**Exercise requirements:**
Below are the entries; transcribe them exactly and drop every picture.

**Task data:**
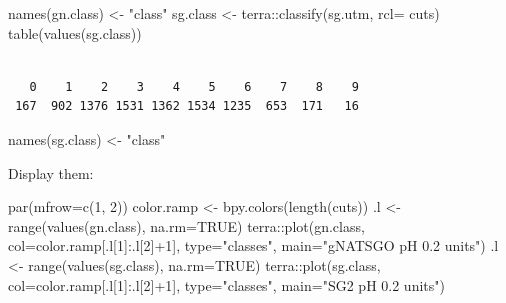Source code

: \documentclass[
  letterpaper,
  DIV=11,
  numbers=noendperiod]{scrartcl}
\newenvironment{Shaded}{\begin{snugshade}}{\end{snugshade}}
\newcommand{\AttributeTok}[1]{\textcolor[rgb]{0.40,0.45,0.13}{#1}}
\newcommand{\ConstantTok}[1]{\textcolor[rgb]{0.56,0.35,0.01}{#1}}
\newcommand{\DecValTok}[1]{\textcolor[rgb]{0.68,0.00,0.00}{#1}}
\newcommand{\FunctionTok}[1]{\textcolor[rgb]{0.28,0.35,0.67}{#1}}
\newcommand{\NormalTok}[1]{\textcolor[rgb]{0.00,0.23,0.31}{#1}}
\newcommand{\OtherTok}[1]{\textcolor[rgb]{0.00,0.23,0.31}{#1}}
\newcommand{\SpecialCharTok}[1]{\textcolor[rgb]{0.37,0.37,0.37}{#1}}
\newcommand{\StringTok}[1]{\textcolor[rgb]{0.13,0.47,0.30}{#1}}
\begin{document}
\begin{Shaded}
\begin{Highlighting}[]
\FunctionTok{names}\NormalTok{(gn.class) }\OtherTok{\textless{}{-}} \StringTok{"class"}
\NormalTok{sg.class }\OtherTok{\textless{}{-}}\NormalTok{ terra}\SpecialCharTok{::}\FunctionTok{classify}\NormalTok{(sg.utm, }\AttributeTok{rcl=}\NormalTok{ cuts)}
\FunctionTok{table}\NormalTok{(}\FunctionTok{values}\NormalTok{(sg.class))}
\end{Highlighting}
\end{Shaded}

\begin{verbatim}

   0    1    2    3    4    5    6    7    8    9 
 167  902 1376 1531 1362 1534 1235  653  171   16 
\end{verbatim}

\begin{Shaded}
\begin{Highlighting}[]
\FunctionTok{names}\NormalTok{(sg.class) }\OtherTok{\textless{}{-}} \StringTok{"class"}
\end{Highlighting}
\end{Shaded}

Display them:

\begin{Shaded}
\begin{Highlighting}[]
\FunctionTok{par}\NormalTok{(}\AttributeTok{mfrow=}\FunctionTok{c}\NormalTok{(}\DecValTok{1}\NormalTok{, }\DecValTok{2}\NormalTok{))}
\NormalTok{color.ramp }\OtherTok{\textless{}{-}} \FunctionTok{bpy.colors}\NormalTok{(}\FunctionTok{length}\NormalTok{(cuts))}
\NormalTok{.l }\OtherTok{\textless{}{-}} \FunctionTok{range}\NormalTok{(}\FunctionTok{values}\NormalTok{(gn.class), }\AttributeTok{na.rm=}\ConstantTok{TRUE}\NormalTok{)}
\NormalTok{terra}\SpecialCharTok{::}\FunctionTok{plot}\NormalTok{(gn.class,}
            \AttributeTok{col=}\NormalTok{color.ramp[.l[}\DecValTok{1}\NormalTok{]}\SpecialCharTok{:}\NormalTok{.l[}\DecValTok{2}\NormalTok{]}\SpecialCharTok{+}\DecValTok{1}\NormalTok{], }\AttributeTok{type=}\StringTok{"classes"}\NormalTok{,}
            \AttributeTok{main=}\StringTok{"gNATSGO pH 0.2 units"}\NormalTok{)}
\NormalTok{.l }\OtherTok{\textless{}{-}} \FunctionTok{range}\NormalTok{(}\FunctionTok{values}\NormalTok{(sg.class), }\AttributeTok{na.rm=}\ConstantTok{TRUE}\NormalTok{)}
\NormalTok{terra}\SpecialCharTok{::}\FunctionTok{plot}\NormalTok{(sg.class,}
            \AttributeTok{col=}\NormalTok{color.ramp[.l[}\DecValTok{1}\NormalTok{]}\SpecialCharTok{:}\NormalTok{.l[}\DecValTok{2}\NormalTok{]}\SpecialCharTok{+}\DecValTok{1}\NormalTok{], }\AttributeTok{type=}\StringTok{"classes"}\NormalTok{,}
            \AttributeTok{main=}\StringTok{"SG2 pH 0.2 units"}\NormalTok{)}
\end{Highlighting}
\end{Shaded}
\end{document}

**Your solution:**
Source code

: \documentclass[
  letterpaper,
  DIV=11,
  numbers=noendperiod]{scrartcl}
\newenvironment{Shaded}{\begin{snugshade}}{\end{snugshade}}
\newcommand{\AttributeTok}[1]{\textcolor[rgb]{0.40,0.45,0.13}{#1}}
\newcommand{\ConstantTok}[1]{\textcolor[rgb]{0.56,0.35,0.01}{#1}}
\newcommand{\DecValTok}[1]{\textcolor[rgb]{0.68,0.00,0.00}{#1}}
\newcommand{\FunctionTok}[1]{\textcolor[rgb]{0.28,0.35,0.67}{#1}}
\newcommand{\NormalTok}[1]{\textcolor[rgb]{0.00,0.23,0.31}{#1}}
\newcommand{\OtherTok}[1]{\textcolor[rgb]{0.00,0.23,0.31}{#1}}
\newcommand{\SpecialCharTok}[1]{\textcolor[rgb]{0.37,0.37,0.37}{#1}}
\newcommand{\StringTok}[1]{\textcolor[rgb]{0.13,0.47,0.30}{#1}}
\begin{document}
\begin{Shaded}
\begin{Highlighting}[]
\FunctionTok{names}\NormalTok{(gn.class) }\OtherTok{\textless{}{-}} \StringTok{"class"}
\NormalTok{sg.class }\OtherTok{\textless{}{-}}\NormalTok{ terra}\SpecialCharTok{::}\FunctionTok{classify}\NormalTok{(sg.utm, }\AttributeTok{rcl=}\NormalTok{ cuts)}
\FunctionTok{table}\NormalTok{(}\FunctionTok{values}\NormalTok{(sg.class))}
\end{Highlighting}
\end{Shaded}

\begin{verbatim}

   0    1    2    3    4    5    6    7    8    9 
 167  902 1376 1531 1362 1534 1235  653  171   16 
\end{verbatim}

\begin{Shaded}
\begin{Highlighting}[]
\FunctionTok{names}\NormalTok{(sg.class) }\OtherTok{\textless{}{-}} \StringTok{"class"}
\end{Highlighting}
\end{Shaded}

Display them:

\begin{Shaded}
\begin{Highlighting}[]
\FunctionTok{par}\NormalTok{(}\AttributeTok{mfrow=}\FunctionTok{c}\NormalTok{(}\DecValTok{1}\NormalTok{, }\DecValTok{2}\NormalTok{))}
\NormalTok{color.ramp }\OtherTok{\textless{}{-}} \FunctionTok{bpy.colors}\NormalTok{(}\FunctionTok{length}\NormalTok{(cuts))}
\NormalTok{.l }\OtherTok{\textless{}{-}} \FunctionTok{range}\NormalTok{(}\FunctionTok{values}\NormalTok{(gn.class), }\AttributeTok{na.rm=}\ConstantTok{TRUE}\NormalTok{)}
\NormalTok{terra}\SpecialCharTok{::}\FunctionTok{plot}\NormalTok{(gn.class,}
            \AttributeTok{col=}\NormalTok{color.ramp[.l[}\DecValTok{1}\NormalTok{]}\SpecialCharTok{:}\NormalTok{.l[}\DecValTok{2}\NormalTok{]}\SpecialCharTok{+}\DecValTok{1}\NormalTok{], }\AttributeTok{type=}\StringTok{"classes"}\NormalTok{,}
            \AttributeTok{main=}\StringTok{"gNATSGO pH 0.2 units"}\NormalTok{)}
\NormalTok{.l }\OtherTok{\textless{}{-}} \FunctionTok{range}\NormalTok{(}\FunctionTok{values}\NormalTok{(sg.class), }\AttributeTok{na.rm=}\ConstantTok{TRUE}\NormalTok{)}
\NormalTok{terra}\SpecialCharTok{::}\FunctionTok{plot}\NormalTok{(sg.class,}
            \AttributeTok{col=}\NormalTok{color.ramp[.l[}\DecValTok{1}\NormalTok{]}\SpecialCharTok{:}\NormalTok{.l[}\DecValTok{2}\NormalTok{]}\SpecialCharTok{+}\DecValTok{1}\NormalTok{], }\AttributeTok{type=}\StringTok{"classes"}\NormalTok{,}
            \AttributeTok{main=}\StringTok{"SG2 pH 0.2 units"}\NormalTok{)}
\end{Highlighting}
\end{Shaded}
\end{document}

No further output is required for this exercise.